METHODS: A multicenter RIS cohort was previously established. Demographic, clinical, and radiological characteristics of subjects with RIS that evolved directly to PPMS were compared to those that developed a relapsing disease course from onset (clinically isolated syndrome[CIS] or relapsing-remitting MS) and were also compared to two other population- and clinic-based PPMS cohorts.

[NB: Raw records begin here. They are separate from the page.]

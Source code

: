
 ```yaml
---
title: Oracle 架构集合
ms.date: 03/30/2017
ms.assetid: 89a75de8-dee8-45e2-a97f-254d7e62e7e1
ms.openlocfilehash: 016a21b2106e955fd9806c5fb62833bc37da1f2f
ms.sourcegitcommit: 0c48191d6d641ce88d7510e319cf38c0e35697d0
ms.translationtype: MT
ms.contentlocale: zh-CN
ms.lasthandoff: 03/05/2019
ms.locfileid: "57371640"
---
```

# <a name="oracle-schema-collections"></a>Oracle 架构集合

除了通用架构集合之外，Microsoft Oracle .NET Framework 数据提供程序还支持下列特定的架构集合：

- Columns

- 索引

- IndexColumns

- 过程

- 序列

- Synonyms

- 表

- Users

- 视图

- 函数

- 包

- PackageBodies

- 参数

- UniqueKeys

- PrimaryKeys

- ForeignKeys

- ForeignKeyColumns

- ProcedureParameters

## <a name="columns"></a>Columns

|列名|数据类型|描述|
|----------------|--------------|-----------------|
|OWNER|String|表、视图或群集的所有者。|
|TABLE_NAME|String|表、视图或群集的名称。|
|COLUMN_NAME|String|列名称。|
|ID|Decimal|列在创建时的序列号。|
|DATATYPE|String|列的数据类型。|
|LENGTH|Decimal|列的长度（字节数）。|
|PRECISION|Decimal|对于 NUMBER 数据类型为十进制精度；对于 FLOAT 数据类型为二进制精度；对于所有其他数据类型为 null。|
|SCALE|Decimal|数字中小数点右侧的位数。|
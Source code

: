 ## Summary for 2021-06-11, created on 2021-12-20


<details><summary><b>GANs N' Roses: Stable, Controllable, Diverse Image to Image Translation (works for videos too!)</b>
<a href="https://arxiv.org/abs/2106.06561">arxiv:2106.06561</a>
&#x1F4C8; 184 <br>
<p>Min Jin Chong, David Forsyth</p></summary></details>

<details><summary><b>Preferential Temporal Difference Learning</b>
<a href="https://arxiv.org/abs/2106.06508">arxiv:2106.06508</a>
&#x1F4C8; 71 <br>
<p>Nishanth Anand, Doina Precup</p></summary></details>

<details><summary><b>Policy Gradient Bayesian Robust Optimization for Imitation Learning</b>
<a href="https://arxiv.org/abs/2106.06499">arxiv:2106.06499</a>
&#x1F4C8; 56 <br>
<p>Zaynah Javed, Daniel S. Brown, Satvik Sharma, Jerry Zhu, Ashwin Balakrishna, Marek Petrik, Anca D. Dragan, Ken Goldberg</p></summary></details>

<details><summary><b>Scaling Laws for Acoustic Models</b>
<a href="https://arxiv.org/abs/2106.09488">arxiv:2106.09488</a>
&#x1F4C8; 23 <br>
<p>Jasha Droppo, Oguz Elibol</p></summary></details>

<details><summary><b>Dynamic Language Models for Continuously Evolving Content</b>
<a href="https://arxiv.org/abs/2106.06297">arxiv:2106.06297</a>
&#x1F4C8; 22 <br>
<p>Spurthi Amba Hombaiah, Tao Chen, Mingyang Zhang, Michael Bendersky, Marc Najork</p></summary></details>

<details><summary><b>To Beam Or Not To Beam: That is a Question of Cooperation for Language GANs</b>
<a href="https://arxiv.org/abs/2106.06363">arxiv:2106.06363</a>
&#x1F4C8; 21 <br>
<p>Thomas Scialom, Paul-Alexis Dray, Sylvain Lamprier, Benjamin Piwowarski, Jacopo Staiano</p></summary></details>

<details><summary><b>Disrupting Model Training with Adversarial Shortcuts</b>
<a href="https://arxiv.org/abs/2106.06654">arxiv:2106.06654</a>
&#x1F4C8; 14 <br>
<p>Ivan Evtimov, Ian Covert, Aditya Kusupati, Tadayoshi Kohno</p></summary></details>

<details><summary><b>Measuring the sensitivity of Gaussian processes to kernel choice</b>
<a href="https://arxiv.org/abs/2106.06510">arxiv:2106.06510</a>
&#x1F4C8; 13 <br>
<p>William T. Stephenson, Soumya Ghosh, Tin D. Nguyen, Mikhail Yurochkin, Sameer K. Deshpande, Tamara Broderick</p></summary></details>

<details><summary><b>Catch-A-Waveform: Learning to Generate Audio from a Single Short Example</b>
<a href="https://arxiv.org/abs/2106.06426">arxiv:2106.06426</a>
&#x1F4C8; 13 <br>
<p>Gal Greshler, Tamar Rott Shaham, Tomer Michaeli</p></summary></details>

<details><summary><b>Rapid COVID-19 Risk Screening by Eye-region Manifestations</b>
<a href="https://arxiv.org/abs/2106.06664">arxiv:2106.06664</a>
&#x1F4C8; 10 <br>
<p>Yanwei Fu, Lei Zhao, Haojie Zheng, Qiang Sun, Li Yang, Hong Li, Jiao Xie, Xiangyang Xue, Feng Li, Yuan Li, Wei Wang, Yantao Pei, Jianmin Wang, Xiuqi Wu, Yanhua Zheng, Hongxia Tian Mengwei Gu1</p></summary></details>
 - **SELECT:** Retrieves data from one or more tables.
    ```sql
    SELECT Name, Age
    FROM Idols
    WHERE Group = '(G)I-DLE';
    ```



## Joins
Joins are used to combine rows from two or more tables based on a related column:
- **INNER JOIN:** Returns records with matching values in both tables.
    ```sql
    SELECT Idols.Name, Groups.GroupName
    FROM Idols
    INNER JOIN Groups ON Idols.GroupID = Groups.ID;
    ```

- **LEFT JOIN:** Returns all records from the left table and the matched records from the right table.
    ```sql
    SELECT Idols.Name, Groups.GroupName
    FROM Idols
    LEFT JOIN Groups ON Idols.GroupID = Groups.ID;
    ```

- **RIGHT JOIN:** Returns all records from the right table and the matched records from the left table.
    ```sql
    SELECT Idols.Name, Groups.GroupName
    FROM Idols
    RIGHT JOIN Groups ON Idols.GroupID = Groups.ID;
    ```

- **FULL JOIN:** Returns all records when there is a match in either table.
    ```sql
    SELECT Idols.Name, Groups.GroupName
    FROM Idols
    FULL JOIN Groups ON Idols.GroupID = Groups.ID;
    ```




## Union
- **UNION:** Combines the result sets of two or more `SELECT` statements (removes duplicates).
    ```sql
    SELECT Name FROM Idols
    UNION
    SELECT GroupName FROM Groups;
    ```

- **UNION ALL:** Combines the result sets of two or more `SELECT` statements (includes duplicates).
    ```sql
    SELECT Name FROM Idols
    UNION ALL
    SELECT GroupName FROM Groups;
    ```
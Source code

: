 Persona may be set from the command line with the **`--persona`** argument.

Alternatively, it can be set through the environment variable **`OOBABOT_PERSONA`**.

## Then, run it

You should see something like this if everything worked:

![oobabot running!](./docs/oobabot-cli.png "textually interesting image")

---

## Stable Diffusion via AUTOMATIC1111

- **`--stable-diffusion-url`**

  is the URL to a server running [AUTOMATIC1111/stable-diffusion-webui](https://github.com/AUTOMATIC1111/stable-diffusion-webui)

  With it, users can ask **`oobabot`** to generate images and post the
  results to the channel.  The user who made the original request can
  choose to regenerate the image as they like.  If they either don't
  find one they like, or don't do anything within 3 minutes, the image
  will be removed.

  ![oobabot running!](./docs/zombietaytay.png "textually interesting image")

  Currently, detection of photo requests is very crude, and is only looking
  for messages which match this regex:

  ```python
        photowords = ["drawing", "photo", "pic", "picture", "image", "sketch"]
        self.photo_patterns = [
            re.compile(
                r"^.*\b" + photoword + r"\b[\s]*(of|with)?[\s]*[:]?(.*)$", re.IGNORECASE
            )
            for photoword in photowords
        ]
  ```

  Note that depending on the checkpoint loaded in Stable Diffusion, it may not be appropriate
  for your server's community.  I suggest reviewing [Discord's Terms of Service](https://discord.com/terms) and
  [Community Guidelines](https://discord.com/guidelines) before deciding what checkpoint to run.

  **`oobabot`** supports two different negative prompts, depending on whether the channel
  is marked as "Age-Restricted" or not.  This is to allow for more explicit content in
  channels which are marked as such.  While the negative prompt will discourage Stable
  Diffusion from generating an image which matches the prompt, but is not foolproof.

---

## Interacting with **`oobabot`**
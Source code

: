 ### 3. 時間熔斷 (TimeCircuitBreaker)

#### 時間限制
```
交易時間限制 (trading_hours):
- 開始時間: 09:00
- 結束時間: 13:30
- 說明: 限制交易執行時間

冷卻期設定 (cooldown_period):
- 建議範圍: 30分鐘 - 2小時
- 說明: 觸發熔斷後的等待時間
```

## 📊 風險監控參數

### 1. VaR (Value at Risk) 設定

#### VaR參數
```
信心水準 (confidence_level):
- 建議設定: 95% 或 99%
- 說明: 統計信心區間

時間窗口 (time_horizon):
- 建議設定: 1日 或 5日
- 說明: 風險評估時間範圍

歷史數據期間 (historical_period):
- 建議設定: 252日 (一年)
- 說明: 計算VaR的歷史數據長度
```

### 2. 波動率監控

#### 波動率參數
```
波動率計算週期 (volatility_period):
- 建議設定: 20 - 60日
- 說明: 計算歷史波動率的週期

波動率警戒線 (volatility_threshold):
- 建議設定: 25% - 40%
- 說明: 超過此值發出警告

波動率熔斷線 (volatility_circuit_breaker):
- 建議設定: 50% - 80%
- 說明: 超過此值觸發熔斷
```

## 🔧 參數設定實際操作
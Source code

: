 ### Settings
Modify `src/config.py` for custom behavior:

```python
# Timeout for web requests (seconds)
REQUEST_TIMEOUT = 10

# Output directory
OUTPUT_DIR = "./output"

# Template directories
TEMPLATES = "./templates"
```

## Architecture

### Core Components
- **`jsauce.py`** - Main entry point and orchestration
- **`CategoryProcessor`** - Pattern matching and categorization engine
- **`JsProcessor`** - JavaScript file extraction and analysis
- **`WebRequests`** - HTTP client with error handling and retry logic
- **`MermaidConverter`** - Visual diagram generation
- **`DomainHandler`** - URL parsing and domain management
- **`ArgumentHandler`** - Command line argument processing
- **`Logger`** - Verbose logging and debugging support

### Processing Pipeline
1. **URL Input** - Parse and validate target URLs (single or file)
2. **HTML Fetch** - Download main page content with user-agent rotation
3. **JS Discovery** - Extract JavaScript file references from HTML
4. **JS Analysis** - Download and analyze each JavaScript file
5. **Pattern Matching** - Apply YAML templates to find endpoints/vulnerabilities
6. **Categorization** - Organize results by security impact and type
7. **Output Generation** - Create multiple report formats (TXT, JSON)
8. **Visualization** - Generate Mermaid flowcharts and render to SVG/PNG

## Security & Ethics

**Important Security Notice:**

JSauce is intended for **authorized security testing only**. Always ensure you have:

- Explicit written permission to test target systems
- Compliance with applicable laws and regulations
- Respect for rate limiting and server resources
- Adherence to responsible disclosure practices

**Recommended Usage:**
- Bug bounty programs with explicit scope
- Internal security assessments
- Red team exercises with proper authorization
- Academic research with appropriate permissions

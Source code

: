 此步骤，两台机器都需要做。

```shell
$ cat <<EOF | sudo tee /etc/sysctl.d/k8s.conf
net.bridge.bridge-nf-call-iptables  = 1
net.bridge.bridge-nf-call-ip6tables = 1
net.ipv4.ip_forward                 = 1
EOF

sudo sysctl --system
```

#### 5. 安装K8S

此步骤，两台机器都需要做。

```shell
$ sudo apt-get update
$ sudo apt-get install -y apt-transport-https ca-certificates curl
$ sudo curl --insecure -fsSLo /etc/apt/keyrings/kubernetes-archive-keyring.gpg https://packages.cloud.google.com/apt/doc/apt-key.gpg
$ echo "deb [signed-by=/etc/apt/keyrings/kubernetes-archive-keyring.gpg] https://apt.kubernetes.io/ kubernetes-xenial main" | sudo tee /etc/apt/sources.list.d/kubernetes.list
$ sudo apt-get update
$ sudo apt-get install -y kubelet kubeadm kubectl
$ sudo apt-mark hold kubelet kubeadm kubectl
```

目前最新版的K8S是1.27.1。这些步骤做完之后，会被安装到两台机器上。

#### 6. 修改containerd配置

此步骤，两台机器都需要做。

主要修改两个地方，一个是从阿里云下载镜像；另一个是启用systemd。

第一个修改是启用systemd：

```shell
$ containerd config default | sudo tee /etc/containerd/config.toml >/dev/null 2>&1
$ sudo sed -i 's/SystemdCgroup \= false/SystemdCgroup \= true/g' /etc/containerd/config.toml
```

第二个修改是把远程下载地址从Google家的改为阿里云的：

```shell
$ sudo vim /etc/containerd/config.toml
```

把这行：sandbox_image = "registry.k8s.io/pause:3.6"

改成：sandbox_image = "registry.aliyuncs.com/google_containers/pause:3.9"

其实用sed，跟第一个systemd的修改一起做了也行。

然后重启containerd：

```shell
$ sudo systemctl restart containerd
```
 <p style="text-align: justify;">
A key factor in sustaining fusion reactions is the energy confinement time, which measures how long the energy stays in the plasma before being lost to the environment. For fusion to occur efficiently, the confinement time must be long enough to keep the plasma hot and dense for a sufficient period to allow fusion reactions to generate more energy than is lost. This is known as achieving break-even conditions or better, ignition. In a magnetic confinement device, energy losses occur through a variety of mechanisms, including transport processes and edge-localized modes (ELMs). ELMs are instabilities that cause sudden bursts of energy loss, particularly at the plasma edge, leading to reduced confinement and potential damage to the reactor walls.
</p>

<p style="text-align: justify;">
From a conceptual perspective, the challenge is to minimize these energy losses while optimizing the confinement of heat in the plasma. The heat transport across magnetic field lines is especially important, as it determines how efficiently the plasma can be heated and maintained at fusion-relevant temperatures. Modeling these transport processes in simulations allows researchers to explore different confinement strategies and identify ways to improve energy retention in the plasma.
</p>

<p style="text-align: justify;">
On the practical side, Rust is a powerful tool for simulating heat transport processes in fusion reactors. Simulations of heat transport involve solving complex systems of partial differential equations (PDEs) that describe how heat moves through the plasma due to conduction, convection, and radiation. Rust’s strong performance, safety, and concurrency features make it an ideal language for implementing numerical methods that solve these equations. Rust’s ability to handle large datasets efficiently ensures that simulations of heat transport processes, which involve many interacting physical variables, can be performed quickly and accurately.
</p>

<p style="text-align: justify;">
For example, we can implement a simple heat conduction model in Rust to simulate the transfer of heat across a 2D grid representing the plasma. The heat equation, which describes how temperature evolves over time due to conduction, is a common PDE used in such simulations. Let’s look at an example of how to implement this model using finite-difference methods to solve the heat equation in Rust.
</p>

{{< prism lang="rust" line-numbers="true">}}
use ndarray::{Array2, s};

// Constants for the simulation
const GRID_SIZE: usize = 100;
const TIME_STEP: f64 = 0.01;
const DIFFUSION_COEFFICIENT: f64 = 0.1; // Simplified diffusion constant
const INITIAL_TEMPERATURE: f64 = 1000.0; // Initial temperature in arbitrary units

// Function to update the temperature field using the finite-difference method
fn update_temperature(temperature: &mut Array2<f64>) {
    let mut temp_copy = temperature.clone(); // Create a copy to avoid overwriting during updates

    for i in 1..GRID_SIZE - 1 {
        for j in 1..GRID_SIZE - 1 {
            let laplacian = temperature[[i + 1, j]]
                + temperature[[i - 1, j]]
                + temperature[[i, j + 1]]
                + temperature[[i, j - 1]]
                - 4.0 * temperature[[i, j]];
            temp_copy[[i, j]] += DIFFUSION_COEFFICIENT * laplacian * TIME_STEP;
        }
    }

RESULTS: Of the 453 subjects with RIS, 128 evolved to symptomatic MS during the follow-up (113 developed a first acute clinical event consistent with CIS/MS, 15 evolved to PPMS). PPMS prevalence (11.7%) and onset age (mean ± standard deviation; 49.1 ± 12.1) in the RIS group were comparable to other PPMS populations (p > 0.05). Median time to PPMS was 3.5 years (range, 1.6-5.4). RIS evolved to PPMS more commonly in men (p = 0.005) and at an older age (p < 0.001) when compared to CIS/MS, independent of follow-up duration. Subjects who evolved to PPMS had more spinal cord lesions (100%) before symptomatic evolution than those that developed CIS/MS (64%) and those that remained asymptomatic (23%) within the follow-up period (P = 0.005). Other MRI characteristics in the preprogressive phase of PPMS were indistinguishable from CIS/MS.
INTERPRETATION: Subjects with RIS evolve to PPMS at the same frequency as expected from general MS populations in an age-dependent manner. Besides age, unequivocal presence of spinal cord lesions and being male predicted evolution to PPMS. Our findings further suggest that RIS is biologically part of the MS spectrum.